16). How does two cpu comminicates.
     Most time they communicate via memory or nearest shared memory hierarchy level.
     Cores on same chip usually shares L2 or L3 cache. Cores on different chips communicate 
     via memory or with cache-to-cache interactions using cache coherency protocol.
17). The AArch64 execution state provides 31 × 64-bit general-purpose registers accessible at all
     times and in all Exception levels.(X0-X30).in 32-bit form W0-W30.
     In addition to the 31 core registers, there are also several special registers.
     -->Zero register.
     -->Program counter.
     -->Stack pointer.
     -->Program Status Register.
     -->Exception Link Register.
     In the ARMv8 architecture, when executing in AArch64, the exception return state is held in the
     following dedicated registers for each Exception level:
     -->Exception Link Register (ELR).
     -->Saved Processor State Register (SPSR).
18). Exception Link Register (ELR) : The Exception Link Register holds the exception return address.

19). Processor state: 
        AArch64 does not have a direct equivalent of the ARMv7 Current Program Status Register
        (CPSR). In AArch64, the components of the traditional CPSR are supplied as fields that can be
        made accessible independently. These are referred to collectively as Processor State (PSTATE).
20). The block is an abstraction of the filesystem—filesystems can be accessed only in multiples of a block.
     When a block is stored in memory—say, after a read or pending a write—it is stored in a buffer. Each 
     buffer is associated with exactly one block.
     ==> A single page can hold one or more blocks in memory.
     ==> each buffer is associated with a descriptor. The descriptor is called a buffer head and is
         of type struct buffer_head.The buffer_head structure holds all the information that the
         kernel needs to manipulate buffers.
    ==> the problem with buffer head was it was a large and unwieldy data structure and it was neither 
        clean nor simple to manipulate data in terms of buffer heads.
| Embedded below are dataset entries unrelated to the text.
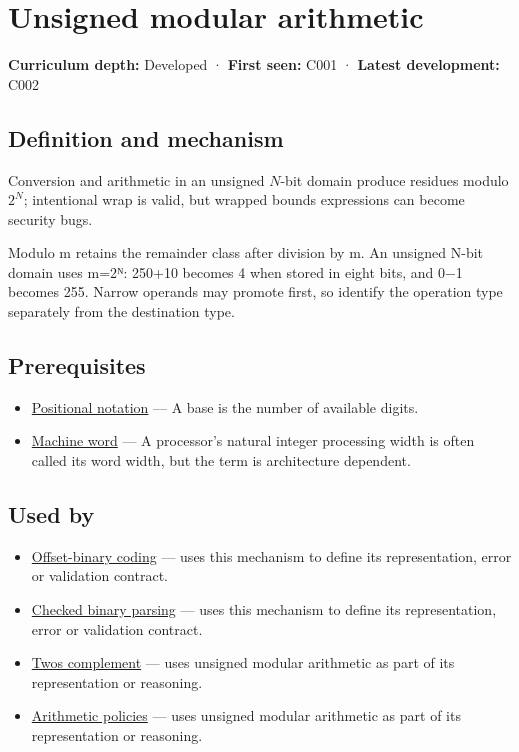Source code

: \hypertarget{appendix-c99977d88b33}{}
\section{Unsigned modular arithmetic}\label{appendix-c99977d88b33-unsigned-modular-arithmetic}

\textbf{Curriculum depth:} Developed · \textbf{First seen:} C001 · \textbf{Latest development:} C002

\subsection{Definition and mechanism}\label{appendix-c99977d88b33-definition-and-mechanism}

Conversion and arithmetic in an unsigned \(N\)-bit domain produce residues modulo \(2^N\); intentional wrap is valid, but wrapped bounds expressions can become security bugs.

Modulo m retains the remainder class after division by m. An unsigned N-bit domain uses m=2ᴺ: 250+10 becomes 4 when stored in eight bits, and 0−1 becomes 255. Narrow operands may promote first, so identify the operation type separately from the destination type.

\subsection{Prerequisites}\label{appendix-c99977d88b33-prerequisites}

\begin{itemize}
\tightlist
\item
  \hyperref[appendix-83c3f28f7bda]{Positional notation} --- A base is the number of available digits.
\item
  \hyperref[appendix-d67a19507dc5]{Machine word} --- A processor's natural integer processing width is often called its word width, but the term is architecture dependent.
\end{itemize}

\subsection{Used by}\label{appendix-c99977d88b33-used-by}

\begin{itemize}
\item
  \hyperref[appendix-53a8cfb25f8d]{Offset-binary coding} --- uses this mechanism to define its representation, error or validation contract.
\item
  \hyperref[appendix-652d81568de9]{Checked binary parsing} --- uses this mechanism to define its representation, error or validation contract.
\item
  \hyperref[appendix-4fbc03d20829]{Two\textquotesingle s complement} --- uses unsigned modular arithmetic as part of its representation or reasoning.
\item
  \hyperref[appendix-2ed044358b82]{Arithmetic policies} --- uses unsigned modular arithmetic as part of its representation or reasoning.
\end{itemize}

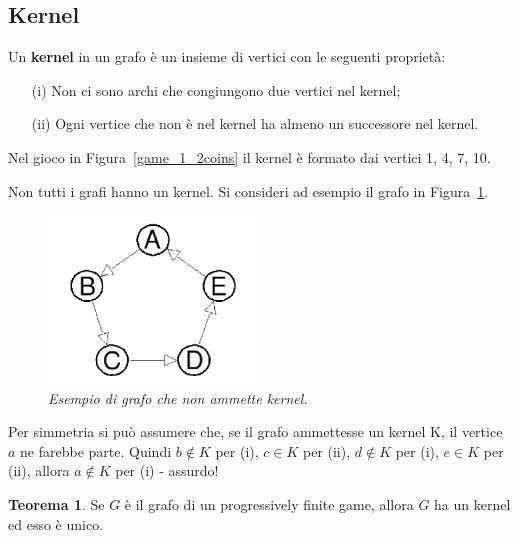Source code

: \documentclass[a4paper, 10pt]{report}
\theoremstyle{definition} %
\newtheorem{theorem}{Teorema}
\begin{document}
\begin{center}
\subsection*{Kernel}
\end{center}

Un \textbf{kernel} in un grafo \`e un insieme di vertici con le seguenti 
propriet\`a:
\begin{itemize}
\item[(i)] Non ci sono archi che congiungono due vertici nel kernel;
\item[(ii)] Ogni vertice che non \`e nel kernel ha almeno un successore nel kernel.
\end{itemize}

Nel gioco in Figura~\ref{game_1_2coins} il kernel \`e formato dai vertici 1, 4, 7, 10.

Non tutti i grafi hanno un kernel. Si consideri ad esempio il grafo in Figura~\ref{no_kernel}. 

\begin{figure}[h]
  \label{no_kernel}
  \centerline{
    \includegraphics[width=0.5\textwidth]{figs/no_kernel.png}  
  }
  \caption{\textsl{Esempio di grafo che non ammette kernel.}}
\end{figure}

Per simmetria si pu\`o assumere che, se il grafo ammettesse un kernel K, il 
vertice $a$ ne farebbe parte. Quindi $b \not\in K$ per (i), $c \in K$ per (ii),
$d \not\in K$ per (i), $e \in K$ per (ii), allora $a \not\in K$ per (i)
- assurdo!
\newline

\begin{theorem}
Se $G$ \`e il grafo di un progressively finite game, allora $G$ ha
un kernel ed esso \`e unico.
\end{theorem}
\end{document}
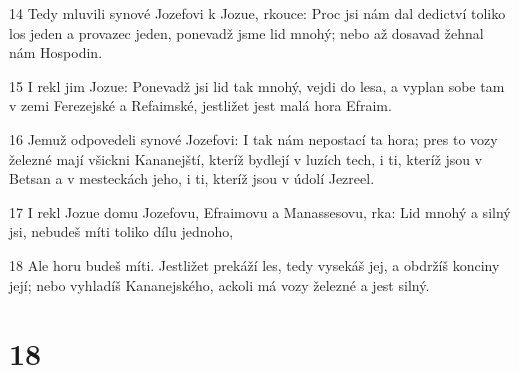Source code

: \par 14 Tedy mluvili synové Jozefovi k Jozue, rkouce: Proc jsi nám dal dedictví toliko los jeden a provazec jeden, ponevadž jsme lid mnohý; nebo až dosavad žehnal nám Hospodin.
\par 15 I rekl jim Jozue: Ponevadž jsi lid tak mnohý, vejdi do lesa, a vyplan sobe tam v zemi Ferezejské a Refaimské, jestližet jest malá hora Efraim.
\par 16 Jemuž odpovedeli synové Jozefovi: I tak nám nepostací ta hora; pres to vozy železné mají všickni Kananejští, kteríž bydlejí v luzích tech, i ti, kteríž jsou v Betsan a v mesteckách jeho, i ti, kteríž jsou v údolí Jezreel.
\par 17 I rekl Jozue domu Jozefovu, Efraimovu a Manassesovu, rka: Lid mnohý a silný jsi, nebudeš míti toliko dílu jednoho,
\par 18 Ale horu budeš míti. Jestližet prekáží les, tedy vysekáš jej, a obdržíš konciny její; nebo vyhladíš Kananejského, ackoli má vozy železné a jest silný.

\chapter{18}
Instead, the kernel prefers to work 
        in terms of pages, which are simple and enable for greater performance.A large buffer head describing 
        each individual buffer (which might be smaller than a page) was inefficient.
    ==> The second issue with buffer heads is that they describe only a single buffer.When used as the 
        container for all I/O operations, the buffer head forces the kernel to break up
        potentially large block I/O operations (say, a write) into multiple buffer_head structures.
        This results in needless overhead and space consumption.
        so after 2.5 onwards they introduced bio structure for all I/O operation.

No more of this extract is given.